══ EXERCISE MATERIAL ══
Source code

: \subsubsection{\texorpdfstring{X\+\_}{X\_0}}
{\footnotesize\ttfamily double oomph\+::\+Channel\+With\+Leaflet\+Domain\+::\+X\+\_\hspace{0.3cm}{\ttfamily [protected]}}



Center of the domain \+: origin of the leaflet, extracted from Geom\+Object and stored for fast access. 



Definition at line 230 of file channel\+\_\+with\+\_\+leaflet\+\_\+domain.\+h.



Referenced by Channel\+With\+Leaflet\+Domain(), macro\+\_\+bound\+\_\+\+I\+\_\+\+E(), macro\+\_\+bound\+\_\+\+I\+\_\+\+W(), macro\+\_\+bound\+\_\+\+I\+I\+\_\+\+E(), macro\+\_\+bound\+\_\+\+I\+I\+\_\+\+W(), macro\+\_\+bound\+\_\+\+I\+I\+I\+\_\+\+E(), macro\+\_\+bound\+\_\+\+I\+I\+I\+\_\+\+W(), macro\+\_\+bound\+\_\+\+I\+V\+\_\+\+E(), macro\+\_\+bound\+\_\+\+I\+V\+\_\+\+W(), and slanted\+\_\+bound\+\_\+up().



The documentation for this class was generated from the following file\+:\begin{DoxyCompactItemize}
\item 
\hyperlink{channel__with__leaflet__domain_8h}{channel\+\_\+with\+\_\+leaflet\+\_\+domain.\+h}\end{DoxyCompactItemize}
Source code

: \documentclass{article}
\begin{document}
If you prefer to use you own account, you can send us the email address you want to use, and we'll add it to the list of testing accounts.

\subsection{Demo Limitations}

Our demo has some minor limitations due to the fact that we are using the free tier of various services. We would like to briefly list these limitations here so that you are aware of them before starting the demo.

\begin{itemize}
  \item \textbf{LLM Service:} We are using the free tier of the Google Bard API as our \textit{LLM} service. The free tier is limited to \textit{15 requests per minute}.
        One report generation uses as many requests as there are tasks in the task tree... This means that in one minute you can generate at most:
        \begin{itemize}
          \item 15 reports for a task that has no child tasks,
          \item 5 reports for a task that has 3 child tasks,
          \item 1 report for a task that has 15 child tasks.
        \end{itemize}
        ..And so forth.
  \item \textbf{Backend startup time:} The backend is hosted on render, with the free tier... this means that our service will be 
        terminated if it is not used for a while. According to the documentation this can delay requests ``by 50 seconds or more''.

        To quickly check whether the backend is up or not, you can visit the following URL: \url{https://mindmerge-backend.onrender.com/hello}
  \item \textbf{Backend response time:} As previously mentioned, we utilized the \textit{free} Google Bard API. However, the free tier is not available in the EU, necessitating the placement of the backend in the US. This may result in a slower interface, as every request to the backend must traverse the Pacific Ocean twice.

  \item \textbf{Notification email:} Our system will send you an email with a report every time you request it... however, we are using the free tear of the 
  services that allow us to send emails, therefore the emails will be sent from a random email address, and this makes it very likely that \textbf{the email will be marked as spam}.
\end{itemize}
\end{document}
═══
WHAT THE EXERCISE ASKS: Could you retype exactly the lines above, starting at the line that contains "15 reports for" and ending at the line that contains "tear of the", and nothing more?

RESPONSE AREA:
          \item 15 reports for a task that has no child tasks,
          \item 5 reports for a task that has 3 child tasks,
          \item 1 report for a task that has 15 child tasks.
        \end{itemize}
        ..And so forth.
  \item \textbf{Backend startup time:} The backend is hosted on render, with the free tier... this means that our service will be 
        terminated if it is not used for a while. According to the documentation this can delay requests ``by 50 seconds or more''.

        To quickly check whether the backend is up or not, you can visit the following URL: \url{https://mindmerge-backend.onrender.com/hello}
  \item \textbf{Backend response time:} As previously mentioned, we utilized the \textit{free} Google Bard API. However, the free tier is not available in the EU, necessitating the placement of the backend in the US. This may result in a slower interface, as every request to the backend must traverse the Pacific Ocean twice.

  \item \textbf{Notification email:} Our system will send you an email with a report every time you request it... however, we are using the free tear of the 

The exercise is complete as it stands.